Up to now, the scripts for those languages have largely been encoded by volunteers sitting at their desks. "Everything we do is supported by contributions of resources from volunteers, many of them from our member companies," he said.

Other desk work has involved adding new emoji to Unicode to represent people of different ethnicities. Next on the list is addressing gender diversity.

"We are looking for some mechanisms to customize emoji, to address some of the remaining gender disparities," said Davis. "For example, we have an emoji for a runner. The emoji is gender-neutral but when people put a colorful image to it, then they use one or other gender. We're looking at a mechanism that would allow people to specify, this is a runner, and use a female person for it, or use a male person."

The consortium recently added full coverage for the Belarussian language. "That's an example of a language that has millions of speakers, but it's on the cusp of being disadvantaged, it's not well supported," Davis said.

"There are many languages, especially in Asia and Africa that have very little support.
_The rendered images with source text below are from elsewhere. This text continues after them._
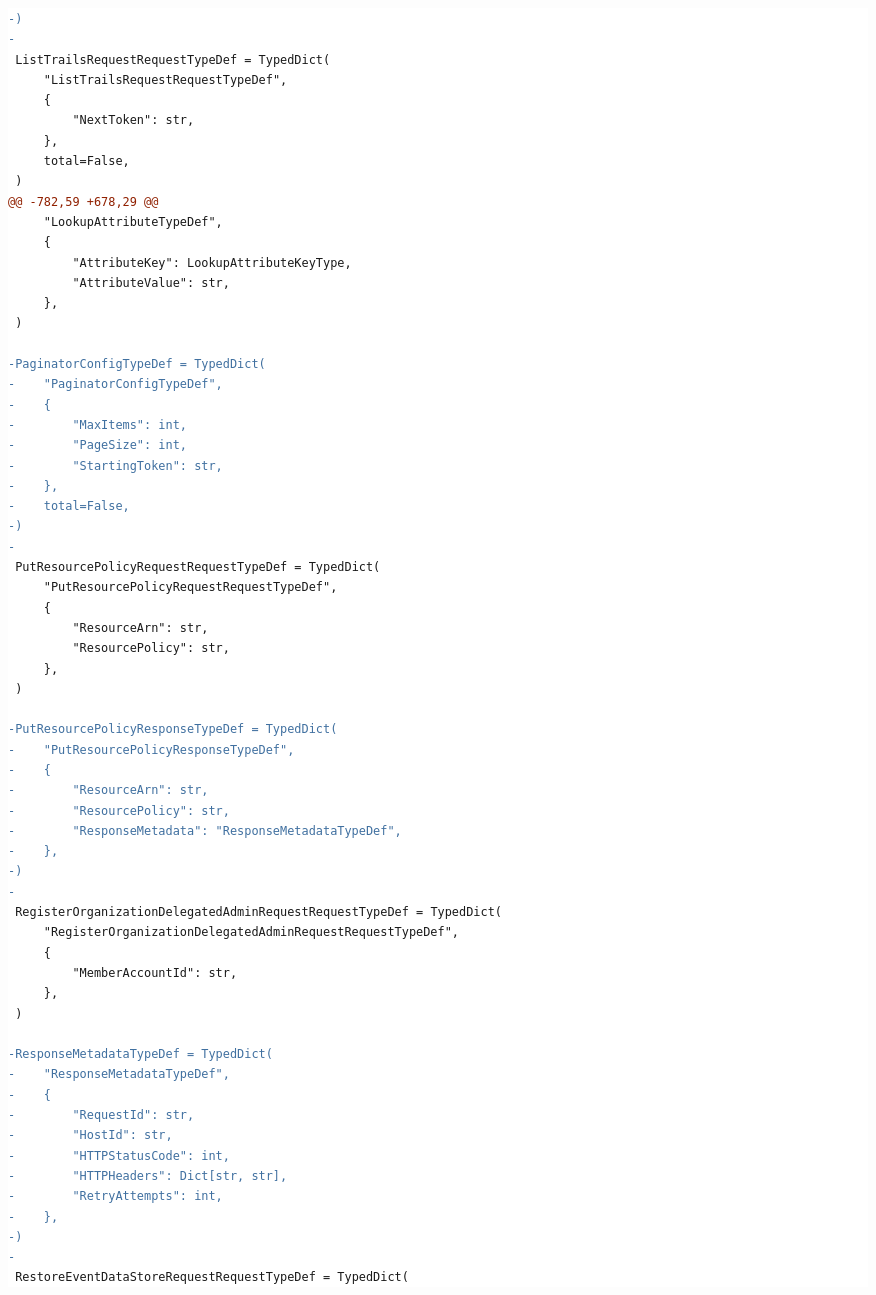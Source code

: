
 ```diff
-)
-
 ListTrailsRequestRequestTypeDef = TypedDict(
     "ListTrailsRequestRequestTypeDef",
     {
         "NextToken": str,
     },
     total=False,
 )
@@ -782,59 +678,29 @@
     "LookupAttributeTypeDef",
     {
         "AttributeKey": LookupAttributeKeyType,
         "AttributeValue": str,
     },
 )
 
-PaginatorConfigTypeDef = TypedDict(
-    "PaginatorConfigTypeDef",
-    {
-        "MaxItems": int,
-        "PageSize": int,
-        "StartingToken": str,
-    },
-    total=False,
-)
-
 PutResourcePolicyRequestRequestTypeDef = TypedDict(
     "PutResourcePolicyRequestRequestTypeDef",
     {
         "ResourceArn": str,
         "ResourcePolicy": str,
     },
 )
 
-PutResourcePolicyResponseTypeDef = TypedDict(
-    "PutResourcePolicyResponseTypeDef",
-    {
-        "ResourceArn": str,
-        "ResourcePolicy": str,
-        "ResponseMetadata": "ResponseMetadataTypeDef",
-    },
-)
-
 RegisterOrganizationDelegatedAdminRequestRequestTypeDef = TypedDict(
     "RegisterOrganizationDelegatedAdminRequestRequestTypeDef",
     {
         "MemberAccountId": str,
     },
 )
 
-ResponseMetadataTypeDef = TypedDict(
-    "ResponseMetadataTypeDef",
-    {
-        "RequestId": str,
-        "HostId": str,
-        "HTTPStatusCode": int,
-        "HTTPHeaders": Dict[str, str],
-        "RetryAttempts": int,
-    },
-)
-
 RestoreEventDataStoreRequestRequestTypeDef = TypedDict(
```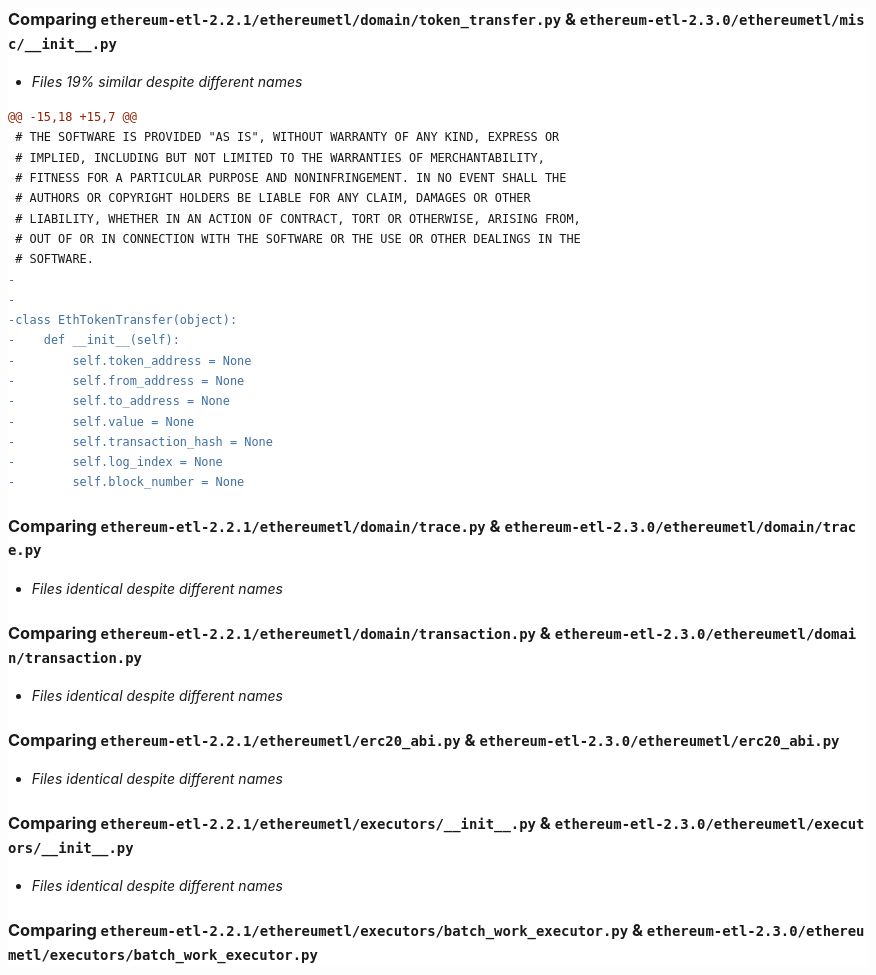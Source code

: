 ### Comparing `ethereum-etl-2.2.1/ethereumetl/domain/token_transfer.py` & `ethereum-etl-2.3.0/ethereumetl/misc/__init__.py`

 * *Files 19% similar despite different names*

```diff
@@ -15,18 +15,7 @@
 # THE SOFTWARE IS PROVIDED "AS IS", WITHOUT WARRANTY OF ANY KIND, EXPRESS OR
 # IMPLIED, INCLUDING BUT NOT LIMITED TO THE WARRANTIES OF MERCHANTABILITY,
 # FITNESS FOR A PARTICULAR PURPOSE AND NONINFRINGEMENT. IN NO EVENT SHALL THE
 # AUTHORS OR COPYRIGHT HOLDERS BE LIABLE FOR ANY CLAIM, DAMAGES OR OTHER
 # LIABILITY, WHETHER IN AN ACTION OF CONTRACT, TORT OR OTHERWISE, ARISING FROM,
 # OUT OF OR IN CONNECTION WITH THE SOFTWARE OR THE USE OR OTHER DEALINGS IN THE
 # SOFTWARE.
-
-
-class EthTokenTransfer(object):
-    def __init__(self):
-        self.token_address = None
-        self.from_address = None
-        self.to_address = None
-        self.value = None
-        self.transaction_hash = None
-        self.log_index = None
-        self.block_number = None
```

### Comparing `ethereum-etl-2.2.1/ethereumetl/domain/trace.py` & `ethereum-etl-2.3.0/ethereumetl/domain/trace.py`

 * *Files identical despite different names*

### Comparing `ethereum-etl-2.2.1/ethereumetl/domain/transaction.py` & `ethereum-etl-2.3.0/ethereumetl/domain/transaction.py`

 * *Files identical despite different names*

### Comparing `ethereum-etl-2.2.1/ethereumetl/erc20_abi.py` & `ethereum-etl-2.3.0/ethereumetl/erc20_abi.py`

 * *Files identical despite different names*

### Comparing `ethereum-etl-2.2.1/ethereumetl/executors/__init__.py` & `ethereum-etl-2.3.0/ethereumetl/executors/__init__.py`

 * *Files identical despite different names*

### Comparing `ethereum-etl-2.2.1/ethereumetl/executors/batch_work_executor.py` & `ethereum-etl-2.3.0/ethereumetl/executors/batch_work_executor.py`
There are some languages of South America that are spoken by large populations, millions or tens of millions, that are not well supported," he said.

To address some of those languages that haven't yet received its attention, the consortium will need to adopt a different funding model.
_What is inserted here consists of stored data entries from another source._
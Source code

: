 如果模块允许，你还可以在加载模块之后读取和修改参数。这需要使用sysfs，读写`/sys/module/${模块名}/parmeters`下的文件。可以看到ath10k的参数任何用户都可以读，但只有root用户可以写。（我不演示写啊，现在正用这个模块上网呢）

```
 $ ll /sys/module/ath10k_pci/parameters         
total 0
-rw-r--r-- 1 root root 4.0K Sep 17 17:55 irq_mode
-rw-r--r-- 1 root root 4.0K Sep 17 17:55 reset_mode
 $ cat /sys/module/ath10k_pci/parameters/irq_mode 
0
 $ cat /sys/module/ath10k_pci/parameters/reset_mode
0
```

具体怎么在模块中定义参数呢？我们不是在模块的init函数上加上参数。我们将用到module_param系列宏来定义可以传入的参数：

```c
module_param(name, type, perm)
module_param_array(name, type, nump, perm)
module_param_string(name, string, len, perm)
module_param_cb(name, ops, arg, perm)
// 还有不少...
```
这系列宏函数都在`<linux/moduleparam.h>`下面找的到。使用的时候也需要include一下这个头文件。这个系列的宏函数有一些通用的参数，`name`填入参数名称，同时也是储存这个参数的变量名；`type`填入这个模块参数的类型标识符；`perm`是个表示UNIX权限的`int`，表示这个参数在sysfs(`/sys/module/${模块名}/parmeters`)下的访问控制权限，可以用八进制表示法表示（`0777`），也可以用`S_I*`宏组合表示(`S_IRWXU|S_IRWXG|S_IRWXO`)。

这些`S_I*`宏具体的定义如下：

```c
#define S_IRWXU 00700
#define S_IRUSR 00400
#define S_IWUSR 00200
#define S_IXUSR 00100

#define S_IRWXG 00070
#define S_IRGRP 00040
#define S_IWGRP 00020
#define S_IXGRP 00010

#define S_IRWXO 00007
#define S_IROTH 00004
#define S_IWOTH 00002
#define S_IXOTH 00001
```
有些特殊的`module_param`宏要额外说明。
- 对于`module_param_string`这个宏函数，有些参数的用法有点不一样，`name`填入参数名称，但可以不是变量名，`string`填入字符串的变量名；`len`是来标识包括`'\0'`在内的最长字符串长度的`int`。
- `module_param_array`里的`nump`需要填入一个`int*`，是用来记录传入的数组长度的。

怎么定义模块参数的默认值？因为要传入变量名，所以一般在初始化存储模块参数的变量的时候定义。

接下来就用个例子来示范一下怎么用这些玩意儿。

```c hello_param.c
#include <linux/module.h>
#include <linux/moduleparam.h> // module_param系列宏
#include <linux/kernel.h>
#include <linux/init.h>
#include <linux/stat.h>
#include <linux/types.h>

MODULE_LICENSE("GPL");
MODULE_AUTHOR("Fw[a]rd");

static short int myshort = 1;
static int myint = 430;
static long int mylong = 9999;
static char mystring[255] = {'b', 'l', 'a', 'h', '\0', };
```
"These languages tend to be more isolated, so it's harder to get information about them," Davis said. People will need to travel to conduct research. "We need to pay people expenses to do that," he said.

There's more to it than just copying down the characters used to write a language and giving each a number. Two years might elapse from a research proposal to final report, as a volunteer learns how a language is structured, how it represents numbers, dates and times, and how it distinguishes singular from plural or one gender from another. That's because the consortium doesn't just describe the symbols used to write a language, but also provides resources for programmers to internationalize their applications -- helping them use the correct decimal separators, for example, or putting day and month in the right order in dates.

"A lot of the time it's people doing graduate research in linguistics that are interested in this. We help them prepare proposals for the research," Davis said.

To fund such research, the Unicode Consortium is inviting people to sponsor one of the 120,000 or so Unicode symbols. For US$100, Bronze-level sponsors will receive a certificate and have their name listed next to the symbol on the consortium's website. For $1000, up to five Silver sponsors per symbol will receive an engraved thank-you gift and have their name listed on the website. Gold-level sponsors -- just one per symbol -- get all that and a hyperlink on the website.

There'll be no platinum award level allowing businesses to add their corporate logo to Unicode, though. "That's something we'll definitely stay away from. We have a policy in place that we won't do emoji for consumer brands," said Davis.

According to the consortium's website, IBM is one of the first gold-level sponsors. It's listed as the sponsor of an emoji representing a cloud. Older readers may remember -- and indeed may still be maintaining systems that have to deal with -- the confusion that ensues when moving documents from systems using the ASCII character set, in which the numeric code for @ is 64, to those using EBCDIC, in which @ is stored as the number 124. IBM created EBCDIC at a time when much of the rest of the computer industry was agreeing on ASCII.

Another name on the list is Internet luminary Vint Cerf, as sponsor of an emoji representing the Vulcan hand gesture that accompanies the blessing "Live long and prosper" in the fictional Star Trek universe. One of Cerf's pet projects is the creation of an interplanetary Internet to aid space exploration.

Davis himself sponsored the plain old ASCII comma.